The Pengana International Fund is a diverse portfolio of 30-50 stocks. One stock investors in the International Fund hold is a relatively unknown US-mid-cap stock: Houlihan Lokey.
The kind of stock we love to discover.
Houlihan Lokey is a US mid-cap stock that relatively few people are aware of.
This is a high-quality company and a leader in its field. We think true portfolio diversification is more than just different countries, industries, or sectors. It involves understanding the main drivers of a businesses beyond the standard analytical metrics everyone has access to and Houlihan Lokey fits in nicely with the rest of the portfolio.
Let’s start with a quick company overview and then look at the specific characteristics of the stock that really appeal to us.

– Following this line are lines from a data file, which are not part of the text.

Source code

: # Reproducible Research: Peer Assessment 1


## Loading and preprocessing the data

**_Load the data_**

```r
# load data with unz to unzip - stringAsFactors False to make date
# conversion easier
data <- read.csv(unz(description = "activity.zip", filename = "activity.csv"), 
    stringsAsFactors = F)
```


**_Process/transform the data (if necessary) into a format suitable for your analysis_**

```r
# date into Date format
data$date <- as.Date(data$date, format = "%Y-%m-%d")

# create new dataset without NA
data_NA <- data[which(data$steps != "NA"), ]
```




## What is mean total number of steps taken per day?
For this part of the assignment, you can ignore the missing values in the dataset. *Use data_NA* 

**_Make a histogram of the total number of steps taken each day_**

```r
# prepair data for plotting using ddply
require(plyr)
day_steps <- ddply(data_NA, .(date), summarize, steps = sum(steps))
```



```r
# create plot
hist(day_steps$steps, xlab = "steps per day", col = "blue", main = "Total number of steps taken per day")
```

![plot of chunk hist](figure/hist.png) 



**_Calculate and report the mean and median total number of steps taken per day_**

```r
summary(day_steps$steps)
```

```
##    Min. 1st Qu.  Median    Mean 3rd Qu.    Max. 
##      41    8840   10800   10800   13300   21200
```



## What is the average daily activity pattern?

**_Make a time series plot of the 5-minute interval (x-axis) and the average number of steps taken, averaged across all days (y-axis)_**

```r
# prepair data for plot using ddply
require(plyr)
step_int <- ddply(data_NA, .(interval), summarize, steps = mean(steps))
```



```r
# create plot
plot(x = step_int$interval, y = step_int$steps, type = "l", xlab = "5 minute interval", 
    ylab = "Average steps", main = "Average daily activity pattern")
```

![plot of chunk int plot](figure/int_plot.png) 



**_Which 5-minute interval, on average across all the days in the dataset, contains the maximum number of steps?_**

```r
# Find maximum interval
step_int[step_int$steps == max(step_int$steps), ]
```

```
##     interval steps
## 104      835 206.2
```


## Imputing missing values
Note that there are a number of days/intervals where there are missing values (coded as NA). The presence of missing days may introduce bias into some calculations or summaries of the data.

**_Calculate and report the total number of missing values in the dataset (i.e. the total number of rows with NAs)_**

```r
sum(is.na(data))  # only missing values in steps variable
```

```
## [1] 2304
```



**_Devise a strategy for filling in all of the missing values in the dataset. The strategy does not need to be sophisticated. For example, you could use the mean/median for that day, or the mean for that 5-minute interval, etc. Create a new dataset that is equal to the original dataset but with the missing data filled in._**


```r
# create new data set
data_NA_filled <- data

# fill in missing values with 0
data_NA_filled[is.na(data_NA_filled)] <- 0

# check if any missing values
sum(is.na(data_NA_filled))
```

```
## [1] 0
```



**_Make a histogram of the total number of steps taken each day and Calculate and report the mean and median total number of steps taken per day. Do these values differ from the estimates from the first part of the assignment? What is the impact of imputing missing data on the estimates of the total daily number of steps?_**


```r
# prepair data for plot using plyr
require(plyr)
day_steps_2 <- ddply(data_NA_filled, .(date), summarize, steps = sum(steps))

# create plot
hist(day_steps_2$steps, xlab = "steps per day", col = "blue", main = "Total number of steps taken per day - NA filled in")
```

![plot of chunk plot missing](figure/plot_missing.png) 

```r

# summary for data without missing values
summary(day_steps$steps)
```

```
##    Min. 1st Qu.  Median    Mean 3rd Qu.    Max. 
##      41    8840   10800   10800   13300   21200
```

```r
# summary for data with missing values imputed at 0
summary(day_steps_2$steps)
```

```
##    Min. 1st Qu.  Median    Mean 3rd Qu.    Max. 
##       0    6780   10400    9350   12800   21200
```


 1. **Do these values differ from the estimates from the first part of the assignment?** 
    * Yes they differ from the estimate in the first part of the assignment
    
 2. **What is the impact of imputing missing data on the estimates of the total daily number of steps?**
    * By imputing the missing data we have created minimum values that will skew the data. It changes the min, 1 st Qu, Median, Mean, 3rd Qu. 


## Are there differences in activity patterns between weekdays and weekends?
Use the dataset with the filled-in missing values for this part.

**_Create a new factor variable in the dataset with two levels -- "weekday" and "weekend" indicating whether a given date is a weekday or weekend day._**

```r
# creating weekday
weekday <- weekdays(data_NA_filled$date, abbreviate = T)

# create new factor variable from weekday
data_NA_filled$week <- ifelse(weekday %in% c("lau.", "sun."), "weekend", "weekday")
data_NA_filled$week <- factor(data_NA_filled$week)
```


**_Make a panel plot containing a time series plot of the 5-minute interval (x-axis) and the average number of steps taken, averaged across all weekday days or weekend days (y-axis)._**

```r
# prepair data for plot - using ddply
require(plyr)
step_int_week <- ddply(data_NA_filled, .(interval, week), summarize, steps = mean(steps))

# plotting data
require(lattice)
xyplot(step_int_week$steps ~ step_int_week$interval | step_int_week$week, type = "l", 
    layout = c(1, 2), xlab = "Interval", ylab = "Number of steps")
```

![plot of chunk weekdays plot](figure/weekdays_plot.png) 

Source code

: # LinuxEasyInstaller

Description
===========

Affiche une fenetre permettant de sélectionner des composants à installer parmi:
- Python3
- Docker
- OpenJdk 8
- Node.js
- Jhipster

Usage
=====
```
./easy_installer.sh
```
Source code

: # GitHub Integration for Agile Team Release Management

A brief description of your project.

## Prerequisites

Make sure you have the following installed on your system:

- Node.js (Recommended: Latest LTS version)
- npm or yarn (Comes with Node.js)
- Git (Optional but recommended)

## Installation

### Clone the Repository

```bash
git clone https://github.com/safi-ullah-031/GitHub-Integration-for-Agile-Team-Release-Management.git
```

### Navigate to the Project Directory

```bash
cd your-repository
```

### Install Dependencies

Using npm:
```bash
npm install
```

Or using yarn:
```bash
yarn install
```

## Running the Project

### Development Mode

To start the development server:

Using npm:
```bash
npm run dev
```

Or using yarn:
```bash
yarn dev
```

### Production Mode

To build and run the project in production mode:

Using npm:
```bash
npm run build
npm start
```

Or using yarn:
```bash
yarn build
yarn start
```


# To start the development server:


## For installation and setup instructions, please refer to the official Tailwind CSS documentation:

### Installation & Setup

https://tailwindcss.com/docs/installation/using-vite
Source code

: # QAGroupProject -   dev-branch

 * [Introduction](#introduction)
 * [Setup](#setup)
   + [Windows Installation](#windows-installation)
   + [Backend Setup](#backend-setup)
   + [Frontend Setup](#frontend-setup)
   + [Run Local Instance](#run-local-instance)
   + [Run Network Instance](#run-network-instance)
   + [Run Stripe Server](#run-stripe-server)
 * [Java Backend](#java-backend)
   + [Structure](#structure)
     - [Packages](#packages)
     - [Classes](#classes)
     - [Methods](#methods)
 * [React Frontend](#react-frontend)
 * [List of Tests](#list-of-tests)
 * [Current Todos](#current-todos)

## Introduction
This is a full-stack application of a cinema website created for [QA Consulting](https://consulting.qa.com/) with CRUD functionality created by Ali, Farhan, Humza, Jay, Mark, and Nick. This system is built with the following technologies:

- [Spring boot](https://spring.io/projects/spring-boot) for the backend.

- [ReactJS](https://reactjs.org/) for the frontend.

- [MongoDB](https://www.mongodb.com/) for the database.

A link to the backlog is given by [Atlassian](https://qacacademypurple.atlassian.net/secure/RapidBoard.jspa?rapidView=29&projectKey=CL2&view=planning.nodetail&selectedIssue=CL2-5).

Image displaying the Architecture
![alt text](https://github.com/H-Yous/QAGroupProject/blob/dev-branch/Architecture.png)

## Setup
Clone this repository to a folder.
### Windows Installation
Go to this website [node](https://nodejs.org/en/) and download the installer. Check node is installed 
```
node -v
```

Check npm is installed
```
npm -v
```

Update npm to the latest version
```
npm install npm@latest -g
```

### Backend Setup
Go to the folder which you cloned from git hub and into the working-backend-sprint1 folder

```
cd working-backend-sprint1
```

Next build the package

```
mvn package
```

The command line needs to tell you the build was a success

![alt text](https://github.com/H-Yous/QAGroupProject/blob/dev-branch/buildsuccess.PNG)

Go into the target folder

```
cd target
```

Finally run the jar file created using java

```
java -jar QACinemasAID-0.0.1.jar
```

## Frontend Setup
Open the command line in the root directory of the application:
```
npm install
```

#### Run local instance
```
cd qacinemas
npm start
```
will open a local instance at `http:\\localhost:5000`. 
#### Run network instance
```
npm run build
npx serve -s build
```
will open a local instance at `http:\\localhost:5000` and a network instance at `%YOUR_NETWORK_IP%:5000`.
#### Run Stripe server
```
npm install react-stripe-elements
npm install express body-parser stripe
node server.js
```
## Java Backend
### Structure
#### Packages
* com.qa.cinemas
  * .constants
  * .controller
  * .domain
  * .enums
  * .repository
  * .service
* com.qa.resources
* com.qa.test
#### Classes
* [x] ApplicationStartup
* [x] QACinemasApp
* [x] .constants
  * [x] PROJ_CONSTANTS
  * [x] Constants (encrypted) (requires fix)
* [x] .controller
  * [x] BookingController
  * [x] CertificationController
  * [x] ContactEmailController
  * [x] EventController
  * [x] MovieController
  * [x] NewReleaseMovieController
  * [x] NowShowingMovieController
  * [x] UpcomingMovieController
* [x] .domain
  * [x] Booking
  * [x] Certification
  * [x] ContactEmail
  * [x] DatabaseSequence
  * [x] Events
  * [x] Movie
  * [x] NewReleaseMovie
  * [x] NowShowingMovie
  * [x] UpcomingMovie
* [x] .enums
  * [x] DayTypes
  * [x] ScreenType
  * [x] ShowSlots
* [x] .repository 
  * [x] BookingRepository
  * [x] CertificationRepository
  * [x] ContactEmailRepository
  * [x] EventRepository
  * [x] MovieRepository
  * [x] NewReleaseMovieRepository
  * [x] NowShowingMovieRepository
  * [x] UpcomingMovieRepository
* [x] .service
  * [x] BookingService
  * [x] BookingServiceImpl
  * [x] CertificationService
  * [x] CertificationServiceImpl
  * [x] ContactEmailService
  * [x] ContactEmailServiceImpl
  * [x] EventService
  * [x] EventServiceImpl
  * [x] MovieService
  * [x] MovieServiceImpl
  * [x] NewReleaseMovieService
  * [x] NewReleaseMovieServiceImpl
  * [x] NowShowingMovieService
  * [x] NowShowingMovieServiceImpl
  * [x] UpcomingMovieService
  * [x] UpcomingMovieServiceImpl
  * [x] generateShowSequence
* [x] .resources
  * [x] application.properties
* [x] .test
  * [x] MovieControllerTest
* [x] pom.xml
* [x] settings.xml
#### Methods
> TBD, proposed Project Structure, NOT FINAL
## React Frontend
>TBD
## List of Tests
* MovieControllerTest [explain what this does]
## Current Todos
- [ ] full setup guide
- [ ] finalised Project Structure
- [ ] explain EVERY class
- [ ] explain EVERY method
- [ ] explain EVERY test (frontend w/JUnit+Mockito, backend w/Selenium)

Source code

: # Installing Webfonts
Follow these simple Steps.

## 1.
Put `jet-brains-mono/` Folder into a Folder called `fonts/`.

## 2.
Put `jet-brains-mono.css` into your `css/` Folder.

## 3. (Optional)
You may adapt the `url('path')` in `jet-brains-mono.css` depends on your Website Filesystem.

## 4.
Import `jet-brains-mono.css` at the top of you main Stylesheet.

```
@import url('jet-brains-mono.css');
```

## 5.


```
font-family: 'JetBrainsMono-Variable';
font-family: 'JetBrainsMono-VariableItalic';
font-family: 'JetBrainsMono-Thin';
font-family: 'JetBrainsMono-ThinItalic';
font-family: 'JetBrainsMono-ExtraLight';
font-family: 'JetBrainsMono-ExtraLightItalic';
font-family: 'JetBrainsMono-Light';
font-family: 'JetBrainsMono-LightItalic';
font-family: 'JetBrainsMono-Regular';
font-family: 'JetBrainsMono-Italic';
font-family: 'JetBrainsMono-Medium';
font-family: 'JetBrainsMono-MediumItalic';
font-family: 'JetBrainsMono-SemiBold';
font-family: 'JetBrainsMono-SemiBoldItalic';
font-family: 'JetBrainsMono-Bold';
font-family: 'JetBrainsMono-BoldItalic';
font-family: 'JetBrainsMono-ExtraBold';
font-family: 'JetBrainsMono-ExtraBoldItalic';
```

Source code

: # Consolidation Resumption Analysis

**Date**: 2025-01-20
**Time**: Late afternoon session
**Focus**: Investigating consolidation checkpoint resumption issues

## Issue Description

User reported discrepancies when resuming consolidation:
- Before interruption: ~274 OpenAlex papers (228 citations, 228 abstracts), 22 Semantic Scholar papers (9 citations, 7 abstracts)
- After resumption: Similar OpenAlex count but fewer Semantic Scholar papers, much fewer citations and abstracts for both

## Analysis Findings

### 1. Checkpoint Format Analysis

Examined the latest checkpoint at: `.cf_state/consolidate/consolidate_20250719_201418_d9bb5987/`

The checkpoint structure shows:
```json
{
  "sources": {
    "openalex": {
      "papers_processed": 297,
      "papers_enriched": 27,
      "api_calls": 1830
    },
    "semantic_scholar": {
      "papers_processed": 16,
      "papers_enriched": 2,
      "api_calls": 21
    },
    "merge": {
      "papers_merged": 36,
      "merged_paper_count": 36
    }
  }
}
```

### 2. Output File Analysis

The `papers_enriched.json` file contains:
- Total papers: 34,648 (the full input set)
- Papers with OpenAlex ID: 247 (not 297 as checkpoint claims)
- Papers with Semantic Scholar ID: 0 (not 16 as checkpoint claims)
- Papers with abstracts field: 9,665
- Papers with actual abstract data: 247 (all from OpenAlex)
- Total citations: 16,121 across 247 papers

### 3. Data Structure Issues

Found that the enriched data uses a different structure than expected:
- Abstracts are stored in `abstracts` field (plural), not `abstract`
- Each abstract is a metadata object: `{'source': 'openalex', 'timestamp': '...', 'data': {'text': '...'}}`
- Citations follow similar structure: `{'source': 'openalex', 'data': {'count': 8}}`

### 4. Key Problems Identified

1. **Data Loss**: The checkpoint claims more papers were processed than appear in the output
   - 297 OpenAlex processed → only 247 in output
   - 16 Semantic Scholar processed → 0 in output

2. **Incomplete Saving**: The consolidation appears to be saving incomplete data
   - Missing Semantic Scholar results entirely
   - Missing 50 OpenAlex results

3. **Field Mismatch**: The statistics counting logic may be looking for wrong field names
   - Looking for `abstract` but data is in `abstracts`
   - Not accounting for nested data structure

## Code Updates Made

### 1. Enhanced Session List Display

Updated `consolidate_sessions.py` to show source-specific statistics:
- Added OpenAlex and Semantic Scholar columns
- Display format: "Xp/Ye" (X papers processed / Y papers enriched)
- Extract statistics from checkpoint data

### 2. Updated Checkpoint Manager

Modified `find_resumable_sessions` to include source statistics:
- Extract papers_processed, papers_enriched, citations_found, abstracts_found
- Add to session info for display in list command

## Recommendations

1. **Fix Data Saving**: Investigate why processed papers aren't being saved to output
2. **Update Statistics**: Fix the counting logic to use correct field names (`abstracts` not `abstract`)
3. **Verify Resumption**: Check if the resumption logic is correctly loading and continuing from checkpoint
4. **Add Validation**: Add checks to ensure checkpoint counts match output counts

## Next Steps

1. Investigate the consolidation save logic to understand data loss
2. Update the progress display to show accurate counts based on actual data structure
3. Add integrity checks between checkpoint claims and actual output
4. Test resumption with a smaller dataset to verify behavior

Houlihan Lokey is a boutique advisory firm based in New York. It was formed all the way back in 1972 and has been listed on the NY stock exchange since 2015.
It specialises in two main types of advisory work:
mergers and acquisitions and
Most of you are probably familiar with the mergers and acquisitions (or M&A) side of things.
On this front, Houlihan Lokey specialises in mid-size deals and is the #1 advisor in the US in terms of number-of-deals (and a top 10 advisor globally).
The other big part of the business, Restructuring, is even more specialised – in a Restructuring, Houlihan Lokey will be called in to advise a company that has found itself in financial difficulty – and this can often take the form of debt restructuring or bankruptcy restructuring.
This business isn’t quite as big as the M&A side of the business, but it’s an area where Houlihan Lokey has an even more impressive market position – it’s the global leader in financial restructuring mandates and has advised on 12 of the 15 largest US bankruptcies since 2000.
While we like both sides of the business, what we like even more is the way that they complement each other…
Because M&A and restructuring both go through cycles M&A activity tends to be strongest when markets are hot (like right now) and Restructuring activity tends to be strongest when the economy hits a pothole and a lot of companies start to go bankrupt or struggle to handle all of the debt that they’ve built up during the good times.
Therefore, with Houlihan Lokey being strong in both of these areas, this acts as a natural stabiliser for the overall business and makes it a lot less cyclical than most of its peers.
When we did our initial due diligence on the company, we were able to verify that this really works in practice…
For example, in the wake of the GFC, the company’s M&A revenues almost halved, but its Restructuring revenues skyrocketed… enabling the company to come through that period – which was a horror story for most financial institutions – relatively unscathed.
The same benefits of diversification were evident last year, through the COVID crash and recovery, even though – as the saying goes – every crisis is different… this time around, the slump in M&A activity was less severe than it was post-GFC, while the jump in restructuring activity was less pronounced (with governments and central banks doing their very best to stop over-geared companies from having to deal with the consequences… for the time being at least).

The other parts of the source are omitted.